In the world of small ball politics, the focus is on the details of Obamacare, particularly the requirement to purchase insurance. There are problems with this mandate or that one and the GOP will continue to bash the program as unworkable and a failure. But what they won’t do anymore is attack the broader goals of health care reform. On the contrary, they are rallying around their own version of reform that embraces the very principles they opposed for so long.

In the big picture world of politics, Democrats have won. From the failed effort of Hillary Clinton in the 1990s to the election of Barack Obama fifteen years later, the party of FDR promoted the idea that health care should not be reserved only for those who could afford it. Today, that premise is accepted by everyone but the dwindling Tea Party, most of whom will benefit from it anyway.

Sure, health care reform will continue to play a role in our political landscape for the foreseeable future. But the fights will be over the details, not the concepts.

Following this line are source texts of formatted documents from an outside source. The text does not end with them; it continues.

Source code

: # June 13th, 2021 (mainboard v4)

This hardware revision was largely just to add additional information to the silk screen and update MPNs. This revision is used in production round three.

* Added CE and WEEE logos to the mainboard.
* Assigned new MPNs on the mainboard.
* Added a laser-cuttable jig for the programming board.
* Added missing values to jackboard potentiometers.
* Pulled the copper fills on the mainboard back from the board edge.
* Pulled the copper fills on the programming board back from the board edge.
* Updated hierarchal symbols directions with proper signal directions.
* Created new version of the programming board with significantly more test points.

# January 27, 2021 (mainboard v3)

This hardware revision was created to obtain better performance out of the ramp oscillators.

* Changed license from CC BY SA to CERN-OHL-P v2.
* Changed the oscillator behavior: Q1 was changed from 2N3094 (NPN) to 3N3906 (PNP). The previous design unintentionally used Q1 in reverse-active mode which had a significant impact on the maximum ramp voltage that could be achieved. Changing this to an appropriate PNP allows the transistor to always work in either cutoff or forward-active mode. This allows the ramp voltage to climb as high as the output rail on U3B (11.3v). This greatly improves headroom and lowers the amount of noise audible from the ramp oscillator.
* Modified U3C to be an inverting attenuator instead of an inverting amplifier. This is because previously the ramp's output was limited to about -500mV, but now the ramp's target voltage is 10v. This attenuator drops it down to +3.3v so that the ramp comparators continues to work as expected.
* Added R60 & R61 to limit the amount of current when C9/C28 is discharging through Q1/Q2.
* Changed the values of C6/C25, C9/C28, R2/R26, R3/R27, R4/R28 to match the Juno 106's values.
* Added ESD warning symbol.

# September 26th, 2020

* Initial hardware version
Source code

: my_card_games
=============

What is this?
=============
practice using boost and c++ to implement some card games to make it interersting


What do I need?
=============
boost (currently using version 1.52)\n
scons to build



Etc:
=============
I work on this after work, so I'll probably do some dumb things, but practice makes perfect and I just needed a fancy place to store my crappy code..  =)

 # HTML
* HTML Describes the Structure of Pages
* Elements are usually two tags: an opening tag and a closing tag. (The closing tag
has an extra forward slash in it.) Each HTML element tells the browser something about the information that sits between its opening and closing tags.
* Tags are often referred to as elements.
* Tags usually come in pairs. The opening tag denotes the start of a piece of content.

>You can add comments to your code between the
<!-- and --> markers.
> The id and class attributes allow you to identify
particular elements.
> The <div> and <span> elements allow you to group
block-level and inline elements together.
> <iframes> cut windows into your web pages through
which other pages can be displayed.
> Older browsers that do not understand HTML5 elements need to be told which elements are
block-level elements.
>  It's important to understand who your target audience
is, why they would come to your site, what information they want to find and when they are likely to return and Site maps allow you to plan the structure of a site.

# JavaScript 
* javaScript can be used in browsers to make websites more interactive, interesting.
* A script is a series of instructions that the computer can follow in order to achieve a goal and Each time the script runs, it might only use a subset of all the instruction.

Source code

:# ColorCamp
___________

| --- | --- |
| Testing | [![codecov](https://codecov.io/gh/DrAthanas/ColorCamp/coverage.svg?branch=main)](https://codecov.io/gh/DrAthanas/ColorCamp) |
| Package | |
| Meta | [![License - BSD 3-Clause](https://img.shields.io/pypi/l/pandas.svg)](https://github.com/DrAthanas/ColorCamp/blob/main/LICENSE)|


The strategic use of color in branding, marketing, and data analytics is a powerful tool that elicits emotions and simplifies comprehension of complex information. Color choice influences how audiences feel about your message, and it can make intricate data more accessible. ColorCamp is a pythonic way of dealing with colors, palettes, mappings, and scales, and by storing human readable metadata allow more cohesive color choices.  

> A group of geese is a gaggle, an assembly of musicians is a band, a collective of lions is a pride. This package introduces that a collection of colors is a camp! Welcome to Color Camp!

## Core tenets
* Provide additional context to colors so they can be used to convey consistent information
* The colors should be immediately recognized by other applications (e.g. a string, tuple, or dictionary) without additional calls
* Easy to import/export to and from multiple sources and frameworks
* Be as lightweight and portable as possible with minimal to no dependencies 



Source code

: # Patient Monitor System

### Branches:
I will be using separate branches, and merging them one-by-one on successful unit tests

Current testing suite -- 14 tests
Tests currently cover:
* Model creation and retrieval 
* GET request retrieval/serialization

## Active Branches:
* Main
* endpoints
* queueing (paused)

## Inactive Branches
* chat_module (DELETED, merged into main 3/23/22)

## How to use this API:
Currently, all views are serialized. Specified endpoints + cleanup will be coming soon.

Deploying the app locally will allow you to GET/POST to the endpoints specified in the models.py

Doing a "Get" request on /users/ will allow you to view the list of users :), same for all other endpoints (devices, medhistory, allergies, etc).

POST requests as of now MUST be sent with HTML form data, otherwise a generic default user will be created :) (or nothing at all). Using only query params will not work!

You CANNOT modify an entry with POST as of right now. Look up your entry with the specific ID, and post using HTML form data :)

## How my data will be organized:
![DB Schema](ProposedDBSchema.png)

Twenty years from now, our children and grandchildren won’t believe that this country allowed people to go bankrupt because they got sick or injured. They won’t hear about the delays in the employer mandates. They won’t remember the millions of dollars in ads telling us that Obamacare doesn’t work. And they won’t even know that Richard Burr and Tom Coburn offered an alternative to the current program, even if it passes. Instead, they will be taught in school that Barack Obama made health care accessible to everyone.